Though coach Doug Marrone deserves significant credit for keeping the team focused despite a mountain of distractions (Telvin Smith’s abrupt departure, Yannick Ngakoue’s holdout, Nick Foles’ injury, Ramsey’s trade request/back injury saga), the team is 2-4 heading into Sunday’s game at Cincinnati.
After that is a home game against the New York Jets followed by the annual "home" game in London before the bye week. The Jaguars likely will need to be no worse than 4-5 at that point to have a realistic chance of making the playoffs. If not, the Jaguars could be headed for their 10th losing season in the past 12.

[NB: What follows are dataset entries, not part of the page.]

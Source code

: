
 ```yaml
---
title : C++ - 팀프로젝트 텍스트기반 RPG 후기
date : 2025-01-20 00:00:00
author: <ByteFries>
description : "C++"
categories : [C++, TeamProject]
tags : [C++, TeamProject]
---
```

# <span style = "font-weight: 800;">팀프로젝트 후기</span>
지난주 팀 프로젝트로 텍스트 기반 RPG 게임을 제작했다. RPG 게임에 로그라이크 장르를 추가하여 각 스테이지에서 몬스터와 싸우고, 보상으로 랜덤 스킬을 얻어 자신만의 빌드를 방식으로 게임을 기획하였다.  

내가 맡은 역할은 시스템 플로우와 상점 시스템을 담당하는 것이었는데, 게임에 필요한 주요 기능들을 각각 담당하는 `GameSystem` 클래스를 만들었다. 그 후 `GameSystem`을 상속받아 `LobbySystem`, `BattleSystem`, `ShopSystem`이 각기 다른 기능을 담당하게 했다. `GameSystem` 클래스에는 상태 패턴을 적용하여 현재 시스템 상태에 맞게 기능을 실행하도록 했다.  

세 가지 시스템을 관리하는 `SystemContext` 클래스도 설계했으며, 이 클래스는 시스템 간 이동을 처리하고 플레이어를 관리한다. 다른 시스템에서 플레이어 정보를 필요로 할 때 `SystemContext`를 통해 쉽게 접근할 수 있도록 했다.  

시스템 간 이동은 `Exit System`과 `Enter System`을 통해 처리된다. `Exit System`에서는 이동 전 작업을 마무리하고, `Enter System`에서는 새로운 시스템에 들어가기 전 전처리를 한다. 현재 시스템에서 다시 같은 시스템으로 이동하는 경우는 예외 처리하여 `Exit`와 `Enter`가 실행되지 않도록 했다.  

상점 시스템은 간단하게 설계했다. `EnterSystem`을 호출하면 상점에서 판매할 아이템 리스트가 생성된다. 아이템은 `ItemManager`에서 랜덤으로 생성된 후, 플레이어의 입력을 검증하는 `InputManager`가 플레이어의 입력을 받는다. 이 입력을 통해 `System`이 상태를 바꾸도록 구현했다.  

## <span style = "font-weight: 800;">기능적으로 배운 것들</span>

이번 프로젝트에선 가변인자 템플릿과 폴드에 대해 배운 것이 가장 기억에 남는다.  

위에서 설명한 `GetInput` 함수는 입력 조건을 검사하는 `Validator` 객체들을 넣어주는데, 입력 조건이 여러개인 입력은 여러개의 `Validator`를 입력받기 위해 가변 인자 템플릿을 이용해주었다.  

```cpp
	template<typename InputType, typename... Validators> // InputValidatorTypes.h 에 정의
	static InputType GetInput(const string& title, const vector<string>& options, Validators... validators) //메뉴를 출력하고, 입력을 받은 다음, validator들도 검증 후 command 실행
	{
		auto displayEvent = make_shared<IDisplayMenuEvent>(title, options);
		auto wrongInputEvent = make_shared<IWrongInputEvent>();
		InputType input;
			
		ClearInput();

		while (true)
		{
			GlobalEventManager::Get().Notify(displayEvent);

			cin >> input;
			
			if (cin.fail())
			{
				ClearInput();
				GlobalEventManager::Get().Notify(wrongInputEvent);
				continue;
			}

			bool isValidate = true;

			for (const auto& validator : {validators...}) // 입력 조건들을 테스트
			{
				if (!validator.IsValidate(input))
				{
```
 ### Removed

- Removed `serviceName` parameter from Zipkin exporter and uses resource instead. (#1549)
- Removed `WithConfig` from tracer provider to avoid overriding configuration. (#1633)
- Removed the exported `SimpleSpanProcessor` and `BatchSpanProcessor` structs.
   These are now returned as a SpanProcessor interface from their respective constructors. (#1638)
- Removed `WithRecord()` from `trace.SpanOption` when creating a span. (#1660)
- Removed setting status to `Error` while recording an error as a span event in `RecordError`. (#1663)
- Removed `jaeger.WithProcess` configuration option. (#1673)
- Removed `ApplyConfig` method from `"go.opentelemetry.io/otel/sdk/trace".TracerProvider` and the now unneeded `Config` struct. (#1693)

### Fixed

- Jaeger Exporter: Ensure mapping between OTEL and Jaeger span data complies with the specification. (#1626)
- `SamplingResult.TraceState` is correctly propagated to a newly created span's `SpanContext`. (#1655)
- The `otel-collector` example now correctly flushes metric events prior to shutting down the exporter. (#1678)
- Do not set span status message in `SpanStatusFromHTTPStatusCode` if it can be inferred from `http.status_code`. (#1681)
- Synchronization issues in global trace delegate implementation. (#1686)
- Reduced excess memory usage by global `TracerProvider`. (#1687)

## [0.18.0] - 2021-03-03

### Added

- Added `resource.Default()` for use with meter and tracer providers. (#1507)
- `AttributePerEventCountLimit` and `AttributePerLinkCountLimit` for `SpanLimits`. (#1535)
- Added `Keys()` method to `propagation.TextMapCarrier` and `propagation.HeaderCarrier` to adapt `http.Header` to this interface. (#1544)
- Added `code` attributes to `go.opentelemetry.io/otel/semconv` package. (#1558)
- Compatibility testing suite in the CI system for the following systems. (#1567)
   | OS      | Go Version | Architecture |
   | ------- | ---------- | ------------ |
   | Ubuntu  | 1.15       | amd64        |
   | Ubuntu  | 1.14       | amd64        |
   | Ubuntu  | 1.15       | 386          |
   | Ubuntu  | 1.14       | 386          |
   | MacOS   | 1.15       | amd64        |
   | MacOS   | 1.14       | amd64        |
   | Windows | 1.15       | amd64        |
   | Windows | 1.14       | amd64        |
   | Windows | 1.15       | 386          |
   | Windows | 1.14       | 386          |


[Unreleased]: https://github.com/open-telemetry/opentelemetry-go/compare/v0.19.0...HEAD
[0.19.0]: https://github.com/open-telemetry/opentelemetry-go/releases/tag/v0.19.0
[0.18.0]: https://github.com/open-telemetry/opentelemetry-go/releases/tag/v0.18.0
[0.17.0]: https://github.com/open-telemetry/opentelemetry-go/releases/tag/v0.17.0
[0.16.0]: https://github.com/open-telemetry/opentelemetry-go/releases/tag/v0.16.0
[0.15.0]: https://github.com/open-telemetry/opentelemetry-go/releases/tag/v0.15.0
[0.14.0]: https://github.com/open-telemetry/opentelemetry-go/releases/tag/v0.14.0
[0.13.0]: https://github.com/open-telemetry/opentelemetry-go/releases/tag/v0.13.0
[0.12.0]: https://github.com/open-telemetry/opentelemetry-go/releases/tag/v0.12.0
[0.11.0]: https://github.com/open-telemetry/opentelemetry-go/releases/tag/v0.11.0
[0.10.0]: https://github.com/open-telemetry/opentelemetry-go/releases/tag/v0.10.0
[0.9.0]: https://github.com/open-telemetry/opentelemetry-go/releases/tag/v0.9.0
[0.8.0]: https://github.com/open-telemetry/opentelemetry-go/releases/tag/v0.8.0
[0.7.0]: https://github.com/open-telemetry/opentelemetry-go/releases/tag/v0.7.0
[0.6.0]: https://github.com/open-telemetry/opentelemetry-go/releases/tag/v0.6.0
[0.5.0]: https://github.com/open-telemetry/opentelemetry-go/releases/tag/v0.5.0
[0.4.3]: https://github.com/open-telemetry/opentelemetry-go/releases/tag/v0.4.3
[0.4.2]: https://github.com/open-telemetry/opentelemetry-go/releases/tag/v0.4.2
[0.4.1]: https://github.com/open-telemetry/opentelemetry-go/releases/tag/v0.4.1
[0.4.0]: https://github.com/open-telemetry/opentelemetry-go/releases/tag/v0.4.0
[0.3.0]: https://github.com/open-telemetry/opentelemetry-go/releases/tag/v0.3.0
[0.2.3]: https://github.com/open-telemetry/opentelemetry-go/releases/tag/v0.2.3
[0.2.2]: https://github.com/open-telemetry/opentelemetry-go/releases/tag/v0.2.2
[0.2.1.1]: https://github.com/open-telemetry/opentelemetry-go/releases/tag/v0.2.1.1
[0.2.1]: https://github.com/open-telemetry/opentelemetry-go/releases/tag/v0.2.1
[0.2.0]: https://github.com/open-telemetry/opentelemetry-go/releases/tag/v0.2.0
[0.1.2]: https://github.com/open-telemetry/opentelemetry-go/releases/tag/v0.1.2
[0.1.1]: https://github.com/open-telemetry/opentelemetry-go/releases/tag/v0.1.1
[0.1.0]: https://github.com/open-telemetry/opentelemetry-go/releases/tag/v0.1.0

That is something that might spur Khan to clean house and jettison Coughlin, Caldwell and Marrone. With all those picks over the next two years, as well as the presence of Foles and a young quarterback to groom in Gardner Minshew, the Jaguars would be an attractive franchise for new leadership -- something else that hasn’t been the case in a long time.
The haul from the Ramsey trade could -- and should -- set up the franchise as one of the best teams in the AFC over the next decade.
But if that draft capital is squandered, the Ramsey deal could be viewed as the biggest lost opportunity in franchise history.